STIPENDI DIPENDENTI, GUARASCIO: NESSUN RISCHIO MANDATI TRASMESSI IN BANCA LUNEDÍ 30 SERO: PROGRAMMIAMO, INVESTIAMO E PAGHIAMO GLI STIPENDI CARIATI (CS), Venerdì 3 Settembre 2010 – Rispetto alla scadenza di VENERDÌ 27 Agosto, l’ufficio comunale competente ha trasmesso in banca i mandati di pagamento degli stipendi LUNEDÌ 30, dunque soltanto 3 giorni dopo e per un mero disguido tecnico. Stamani, VENERDÌ 3 Settembre, quei mandati sono regolarmente in pagamento. Materialmente i pagamenti saranno disponibili allo sportello in banca dalla mattina di LUNEDÌ 6 (per i correntisti già stamani). È quanto fa sapere il dirigente del settore Bruno GUARASCIO, smentendo di fatto ogni esagerata forma di procurato allarme a mezzo stampa. Nessun rischio, dunque, per il pagamento degli stipendi ai dipendenti. Era e resta irresponsabile il comportamento di quanti, a vario titolo, perseguono il solo e vano obiettivo di offuscare l’immagine di un’Amministrazione comunale efficiente e capace di programmare, di produrre risultati in ogni campo, di investire con intelligenza e lungimiranza nel turismo culturale e, ovviamente, di pagare gli stipendi.
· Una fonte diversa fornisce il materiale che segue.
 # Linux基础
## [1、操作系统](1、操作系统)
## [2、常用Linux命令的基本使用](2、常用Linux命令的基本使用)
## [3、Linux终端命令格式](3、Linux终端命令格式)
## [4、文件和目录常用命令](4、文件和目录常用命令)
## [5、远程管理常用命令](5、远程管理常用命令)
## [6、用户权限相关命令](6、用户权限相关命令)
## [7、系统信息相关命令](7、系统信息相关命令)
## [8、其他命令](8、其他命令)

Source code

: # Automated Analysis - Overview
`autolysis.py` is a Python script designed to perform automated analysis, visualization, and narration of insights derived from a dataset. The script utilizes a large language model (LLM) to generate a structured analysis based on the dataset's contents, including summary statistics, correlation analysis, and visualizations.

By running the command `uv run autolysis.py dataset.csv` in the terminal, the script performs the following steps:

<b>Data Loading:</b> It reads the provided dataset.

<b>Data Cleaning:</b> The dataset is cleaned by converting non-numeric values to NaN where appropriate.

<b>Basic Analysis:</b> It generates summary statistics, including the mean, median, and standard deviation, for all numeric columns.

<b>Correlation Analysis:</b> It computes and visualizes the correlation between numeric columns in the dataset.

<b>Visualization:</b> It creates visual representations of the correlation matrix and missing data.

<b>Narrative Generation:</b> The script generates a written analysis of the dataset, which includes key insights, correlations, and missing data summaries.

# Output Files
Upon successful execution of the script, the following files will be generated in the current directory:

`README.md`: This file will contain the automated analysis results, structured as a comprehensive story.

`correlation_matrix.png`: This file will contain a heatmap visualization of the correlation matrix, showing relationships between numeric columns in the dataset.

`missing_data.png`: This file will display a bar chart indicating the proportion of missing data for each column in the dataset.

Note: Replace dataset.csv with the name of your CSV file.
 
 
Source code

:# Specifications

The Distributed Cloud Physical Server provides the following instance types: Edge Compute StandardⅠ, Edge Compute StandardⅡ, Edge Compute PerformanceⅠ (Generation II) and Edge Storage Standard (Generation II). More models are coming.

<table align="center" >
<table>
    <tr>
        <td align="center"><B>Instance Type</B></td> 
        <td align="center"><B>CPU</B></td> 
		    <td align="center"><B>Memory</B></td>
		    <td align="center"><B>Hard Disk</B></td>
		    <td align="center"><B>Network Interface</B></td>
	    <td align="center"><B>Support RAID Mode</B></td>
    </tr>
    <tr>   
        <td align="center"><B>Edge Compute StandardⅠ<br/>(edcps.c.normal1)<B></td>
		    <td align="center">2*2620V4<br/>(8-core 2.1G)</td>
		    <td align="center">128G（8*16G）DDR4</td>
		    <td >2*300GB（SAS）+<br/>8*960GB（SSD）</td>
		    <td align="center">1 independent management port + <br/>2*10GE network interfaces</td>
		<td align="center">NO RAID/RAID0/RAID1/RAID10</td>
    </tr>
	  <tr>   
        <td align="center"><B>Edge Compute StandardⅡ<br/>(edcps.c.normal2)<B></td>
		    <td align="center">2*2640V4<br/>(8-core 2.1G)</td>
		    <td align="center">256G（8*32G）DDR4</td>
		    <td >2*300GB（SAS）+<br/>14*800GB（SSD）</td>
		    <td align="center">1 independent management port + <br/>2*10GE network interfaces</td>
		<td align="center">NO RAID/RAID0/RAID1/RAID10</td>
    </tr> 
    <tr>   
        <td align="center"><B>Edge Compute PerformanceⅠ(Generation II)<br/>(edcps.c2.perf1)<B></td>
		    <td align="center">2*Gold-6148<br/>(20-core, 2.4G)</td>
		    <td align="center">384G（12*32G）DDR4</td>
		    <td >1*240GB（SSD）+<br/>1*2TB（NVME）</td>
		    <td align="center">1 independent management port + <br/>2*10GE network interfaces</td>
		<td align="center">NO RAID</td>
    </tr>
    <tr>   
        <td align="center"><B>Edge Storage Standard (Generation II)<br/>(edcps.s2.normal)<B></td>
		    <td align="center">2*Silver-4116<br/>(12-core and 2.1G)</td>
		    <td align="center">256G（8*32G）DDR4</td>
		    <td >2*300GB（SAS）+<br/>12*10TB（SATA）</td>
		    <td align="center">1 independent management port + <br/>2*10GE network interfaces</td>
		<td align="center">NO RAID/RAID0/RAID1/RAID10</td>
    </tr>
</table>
È proprio questa capacità ribadita di anno in anno – dichiara il sindaco Filippo SERO – a far perdere forse la calma a quanti fanno ogni mattina la danza della pioggia per invocare ogni disagio e iattura sull’esperienza positiva del nostro governo cittadino. Anche quest’anno abbiamo dimostrato che gli obiettivi di qualità nella proposta socio-culturale estiva possono essere perseguiti e raggiunti anche riducendo i costi e restando coerenti con quanto programmato e continuato con grande successo di presenze e partecipazione. Altro che spese pazze a scapito degli stipendi! La giunta che mi onoro di guidare – continua SERO – ha dimostrato ancora una volta di sapere guardare con equilibrio e capacità alle emergenze ed esigenze del presente ed alle attese future di una Cariati che, come è ormai riconosciuto nel territorio, continua ad acquisire un ruolo da protagonista nella buona amministrazione della cosa pubblica.